● Task:
Can you pull out each line of the data below that includes the word "importer"?

[Collected data]
Content starts
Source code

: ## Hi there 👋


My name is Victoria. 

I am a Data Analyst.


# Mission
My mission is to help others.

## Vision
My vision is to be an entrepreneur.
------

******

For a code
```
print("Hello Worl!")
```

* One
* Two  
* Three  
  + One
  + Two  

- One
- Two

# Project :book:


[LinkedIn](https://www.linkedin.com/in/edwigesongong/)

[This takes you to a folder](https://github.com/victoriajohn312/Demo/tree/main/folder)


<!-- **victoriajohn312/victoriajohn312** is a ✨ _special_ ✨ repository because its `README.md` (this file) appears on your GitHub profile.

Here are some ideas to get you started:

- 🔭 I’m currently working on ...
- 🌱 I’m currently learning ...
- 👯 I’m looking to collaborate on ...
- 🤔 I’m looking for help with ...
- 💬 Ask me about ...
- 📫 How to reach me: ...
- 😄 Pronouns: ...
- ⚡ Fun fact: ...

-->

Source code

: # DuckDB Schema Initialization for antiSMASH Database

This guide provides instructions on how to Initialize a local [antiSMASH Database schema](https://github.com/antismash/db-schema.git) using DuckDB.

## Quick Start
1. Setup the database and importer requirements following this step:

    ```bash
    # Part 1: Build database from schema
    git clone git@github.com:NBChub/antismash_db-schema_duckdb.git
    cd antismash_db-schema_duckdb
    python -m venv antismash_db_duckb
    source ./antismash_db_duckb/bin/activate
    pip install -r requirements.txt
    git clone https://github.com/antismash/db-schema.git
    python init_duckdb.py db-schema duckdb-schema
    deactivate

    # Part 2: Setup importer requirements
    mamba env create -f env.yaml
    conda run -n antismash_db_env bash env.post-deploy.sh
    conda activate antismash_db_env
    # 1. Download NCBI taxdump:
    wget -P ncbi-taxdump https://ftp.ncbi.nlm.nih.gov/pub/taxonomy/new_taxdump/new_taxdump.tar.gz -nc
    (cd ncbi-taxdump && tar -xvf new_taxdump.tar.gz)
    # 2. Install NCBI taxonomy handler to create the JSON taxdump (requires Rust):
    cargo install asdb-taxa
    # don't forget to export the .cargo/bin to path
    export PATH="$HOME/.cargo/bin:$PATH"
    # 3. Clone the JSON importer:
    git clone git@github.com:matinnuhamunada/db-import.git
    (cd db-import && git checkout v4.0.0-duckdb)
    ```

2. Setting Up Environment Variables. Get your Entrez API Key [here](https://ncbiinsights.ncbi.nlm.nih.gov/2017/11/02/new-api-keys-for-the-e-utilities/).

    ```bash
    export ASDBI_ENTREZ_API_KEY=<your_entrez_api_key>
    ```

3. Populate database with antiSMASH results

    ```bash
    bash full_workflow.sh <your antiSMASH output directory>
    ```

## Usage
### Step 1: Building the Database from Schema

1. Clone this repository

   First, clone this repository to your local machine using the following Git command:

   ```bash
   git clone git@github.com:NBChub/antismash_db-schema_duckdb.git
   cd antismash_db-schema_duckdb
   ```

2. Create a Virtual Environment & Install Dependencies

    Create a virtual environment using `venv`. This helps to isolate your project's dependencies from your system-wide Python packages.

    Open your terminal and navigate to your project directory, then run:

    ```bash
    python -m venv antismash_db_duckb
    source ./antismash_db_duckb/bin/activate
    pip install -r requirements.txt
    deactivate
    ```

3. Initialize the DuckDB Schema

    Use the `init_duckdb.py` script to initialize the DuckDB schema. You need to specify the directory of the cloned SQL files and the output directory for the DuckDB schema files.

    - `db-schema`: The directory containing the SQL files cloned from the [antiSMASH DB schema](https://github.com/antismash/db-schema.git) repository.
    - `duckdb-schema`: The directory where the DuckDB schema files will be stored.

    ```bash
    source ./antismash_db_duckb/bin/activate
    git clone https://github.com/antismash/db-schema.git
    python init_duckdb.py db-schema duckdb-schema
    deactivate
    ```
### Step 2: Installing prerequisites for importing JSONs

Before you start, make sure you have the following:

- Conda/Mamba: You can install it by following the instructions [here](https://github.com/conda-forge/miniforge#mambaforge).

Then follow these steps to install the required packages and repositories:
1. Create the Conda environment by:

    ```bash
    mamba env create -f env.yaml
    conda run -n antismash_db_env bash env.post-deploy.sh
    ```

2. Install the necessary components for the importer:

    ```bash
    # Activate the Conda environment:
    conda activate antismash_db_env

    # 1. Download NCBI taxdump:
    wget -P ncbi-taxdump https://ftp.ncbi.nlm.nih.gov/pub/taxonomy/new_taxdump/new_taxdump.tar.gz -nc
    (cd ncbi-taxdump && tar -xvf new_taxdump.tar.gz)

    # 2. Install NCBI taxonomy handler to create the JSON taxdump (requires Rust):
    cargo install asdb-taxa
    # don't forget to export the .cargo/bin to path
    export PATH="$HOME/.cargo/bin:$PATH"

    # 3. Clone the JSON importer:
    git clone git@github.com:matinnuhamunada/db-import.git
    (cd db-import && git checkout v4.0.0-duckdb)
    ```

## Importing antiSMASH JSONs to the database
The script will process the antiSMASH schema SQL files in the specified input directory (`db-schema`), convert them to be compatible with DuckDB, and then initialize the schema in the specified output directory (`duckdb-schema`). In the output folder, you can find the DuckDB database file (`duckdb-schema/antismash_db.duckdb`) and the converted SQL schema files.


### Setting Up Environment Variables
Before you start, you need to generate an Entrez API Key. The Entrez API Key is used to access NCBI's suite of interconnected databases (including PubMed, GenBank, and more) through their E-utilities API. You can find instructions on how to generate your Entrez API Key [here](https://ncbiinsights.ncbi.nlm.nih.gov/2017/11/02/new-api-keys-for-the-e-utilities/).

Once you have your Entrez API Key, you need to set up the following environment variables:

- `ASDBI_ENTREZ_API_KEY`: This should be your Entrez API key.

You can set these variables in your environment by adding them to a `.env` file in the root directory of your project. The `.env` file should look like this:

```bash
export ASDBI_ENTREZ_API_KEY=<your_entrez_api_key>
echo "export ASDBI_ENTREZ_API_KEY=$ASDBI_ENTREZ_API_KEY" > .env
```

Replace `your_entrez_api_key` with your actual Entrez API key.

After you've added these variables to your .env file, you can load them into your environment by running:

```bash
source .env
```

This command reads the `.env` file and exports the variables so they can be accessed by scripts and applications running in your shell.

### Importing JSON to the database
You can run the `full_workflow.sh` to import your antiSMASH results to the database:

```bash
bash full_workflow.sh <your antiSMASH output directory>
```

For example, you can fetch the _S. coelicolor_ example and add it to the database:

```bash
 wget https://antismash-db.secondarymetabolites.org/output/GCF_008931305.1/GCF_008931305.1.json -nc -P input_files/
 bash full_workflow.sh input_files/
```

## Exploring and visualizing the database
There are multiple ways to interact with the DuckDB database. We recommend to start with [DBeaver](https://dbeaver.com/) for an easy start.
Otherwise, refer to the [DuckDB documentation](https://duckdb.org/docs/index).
Content ends
● Response below:
1. Setup the database and importer requirements following this step:
    # Part 2: Setup importer requirements
    # 3. Clone the JSON importer:
2. Install the necessary components for the importer:
    # 3. Clone the JSON importer:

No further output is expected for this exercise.